[Source texts of formatted documents]
┌────────
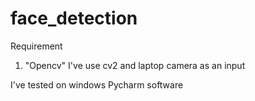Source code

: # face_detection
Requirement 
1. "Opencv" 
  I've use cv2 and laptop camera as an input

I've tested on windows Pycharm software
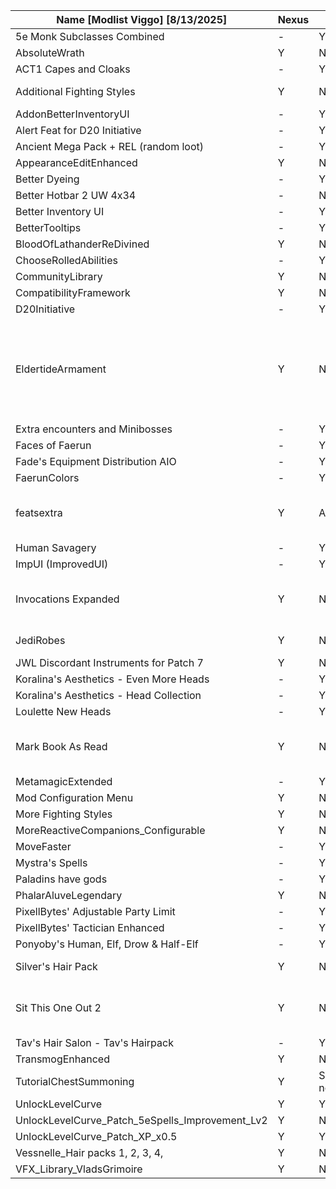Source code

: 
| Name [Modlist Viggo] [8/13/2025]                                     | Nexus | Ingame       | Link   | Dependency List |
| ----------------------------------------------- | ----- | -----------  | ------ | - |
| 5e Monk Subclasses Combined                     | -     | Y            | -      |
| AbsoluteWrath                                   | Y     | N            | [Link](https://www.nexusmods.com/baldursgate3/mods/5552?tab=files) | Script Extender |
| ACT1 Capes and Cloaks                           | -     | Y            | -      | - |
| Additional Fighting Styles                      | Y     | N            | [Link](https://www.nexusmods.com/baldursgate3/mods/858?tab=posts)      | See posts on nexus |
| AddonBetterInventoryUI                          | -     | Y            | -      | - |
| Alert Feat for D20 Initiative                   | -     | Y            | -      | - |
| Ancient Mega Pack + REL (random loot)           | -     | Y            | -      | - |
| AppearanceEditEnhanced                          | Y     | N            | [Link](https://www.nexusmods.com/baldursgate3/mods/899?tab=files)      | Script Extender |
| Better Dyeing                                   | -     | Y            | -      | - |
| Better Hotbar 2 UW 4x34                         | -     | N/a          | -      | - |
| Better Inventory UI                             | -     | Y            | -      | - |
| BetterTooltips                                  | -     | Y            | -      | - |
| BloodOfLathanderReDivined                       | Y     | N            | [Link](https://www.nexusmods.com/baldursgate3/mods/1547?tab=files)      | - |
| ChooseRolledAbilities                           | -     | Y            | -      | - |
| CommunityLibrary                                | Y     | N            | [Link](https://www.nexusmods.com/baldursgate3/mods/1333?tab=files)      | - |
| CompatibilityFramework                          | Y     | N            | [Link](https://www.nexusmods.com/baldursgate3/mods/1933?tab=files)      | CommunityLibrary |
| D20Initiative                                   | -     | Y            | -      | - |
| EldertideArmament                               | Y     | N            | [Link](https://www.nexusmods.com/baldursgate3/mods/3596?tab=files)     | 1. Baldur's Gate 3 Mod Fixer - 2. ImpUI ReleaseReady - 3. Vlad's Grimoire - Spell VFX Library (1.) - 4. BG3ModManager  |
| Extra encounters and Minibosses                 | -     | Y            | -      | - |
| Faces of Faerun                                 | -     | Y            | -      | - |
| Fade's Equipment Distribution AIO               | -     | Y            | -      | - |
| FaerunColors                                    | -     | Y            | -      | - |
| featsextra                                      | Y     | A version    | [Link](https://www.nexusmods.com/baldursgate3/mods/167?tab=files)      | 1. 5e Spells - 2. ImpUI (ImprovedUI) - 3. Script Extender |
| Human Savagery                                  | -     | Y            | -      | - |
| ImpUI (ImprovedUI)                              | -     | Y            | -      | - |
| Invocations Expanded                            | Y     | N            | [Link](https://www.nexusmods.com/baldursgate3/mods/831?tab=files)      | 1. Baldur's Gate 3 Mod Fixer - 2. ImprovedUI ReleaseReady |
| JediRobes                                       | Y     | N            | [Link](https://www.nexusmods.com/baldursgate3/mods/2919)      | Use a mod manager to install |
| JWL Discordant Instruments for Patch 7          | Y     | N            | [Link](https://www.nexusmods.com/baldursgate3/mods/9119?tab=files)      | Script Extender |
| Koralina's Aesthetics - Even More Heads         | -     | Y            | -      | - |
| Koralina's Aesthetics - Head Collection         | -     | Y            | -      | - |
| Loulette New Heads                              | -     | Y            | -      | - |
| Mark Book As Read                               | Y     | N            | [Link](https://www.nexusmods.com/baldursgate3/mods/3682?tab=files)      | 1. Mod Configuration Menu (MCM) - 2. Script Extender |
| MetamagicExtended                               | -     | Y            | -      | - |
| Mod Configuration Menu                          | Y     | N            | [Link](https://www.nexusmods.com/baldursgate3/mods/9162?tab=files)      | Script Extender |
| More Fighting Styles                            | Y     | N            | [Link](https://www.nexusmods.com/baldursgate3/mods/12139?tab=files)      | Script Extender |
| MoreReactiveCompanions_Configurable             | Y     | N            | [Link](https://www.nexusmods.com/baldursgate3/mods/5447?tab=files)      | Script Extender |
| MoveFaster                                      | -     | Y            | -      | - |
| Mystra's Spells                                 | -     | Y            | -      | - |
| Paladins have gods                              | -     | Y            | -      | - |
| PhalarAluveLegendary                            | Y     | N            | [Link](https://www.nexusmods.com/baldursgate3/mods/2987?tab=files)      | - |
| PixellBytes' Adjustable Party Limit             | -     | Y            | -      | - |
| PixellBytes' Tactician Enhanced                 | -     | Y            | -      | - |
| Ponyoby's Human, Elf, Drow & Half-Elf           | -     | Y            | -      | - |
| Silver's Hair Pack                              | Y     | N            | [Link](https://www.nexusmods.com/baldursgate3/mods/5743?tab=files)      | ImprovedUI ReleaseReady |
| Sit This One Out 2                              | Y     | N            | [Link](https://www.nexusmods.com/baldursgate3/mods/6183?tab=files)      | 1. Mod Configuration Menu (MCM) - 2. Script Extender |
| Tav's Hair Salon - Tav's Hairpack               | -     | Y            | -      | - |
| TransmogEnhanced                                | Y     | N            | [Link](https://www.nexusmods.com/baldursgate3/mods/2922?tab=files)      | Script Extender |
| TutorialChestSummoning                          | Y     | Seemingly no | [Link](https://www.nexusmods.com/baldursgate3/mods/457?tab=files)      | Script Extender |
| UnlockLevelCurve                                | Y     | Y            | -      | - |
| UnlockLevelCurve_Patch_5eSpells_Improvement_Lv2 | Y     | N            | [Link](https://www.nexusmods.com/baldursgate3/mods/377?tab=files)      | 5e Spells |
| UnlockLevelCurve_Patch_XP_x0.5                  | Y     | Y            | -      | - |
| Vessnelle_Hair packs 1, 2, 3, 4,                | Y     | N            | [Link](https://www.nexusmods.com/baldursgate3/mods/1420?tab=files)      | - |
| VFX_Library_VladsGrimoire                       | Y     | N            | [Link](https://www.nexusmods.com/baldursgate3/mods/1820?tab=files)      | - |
└────────
### What you will do
The response must match the data line for line, from its first line through the line with "5e Monk Subclasses", inclusive, and must leave out the pictures.

### Exercise response
Source code

: # face_detection
Requirement 
1. "Opencv" 
  I've use cv2 and laptop camera as an input

I've tested on windows Pycharm software
Source code

: 
| Name [Modlist Viggo] [8/13/2025]                                     | Nexus | Ingame       | Link   | Dependency List |
| ----------------------------------------------- | ----- | -----------  | ------ | - |
| 5e Monk Subclasses Combined                     | -     | Y            | -      |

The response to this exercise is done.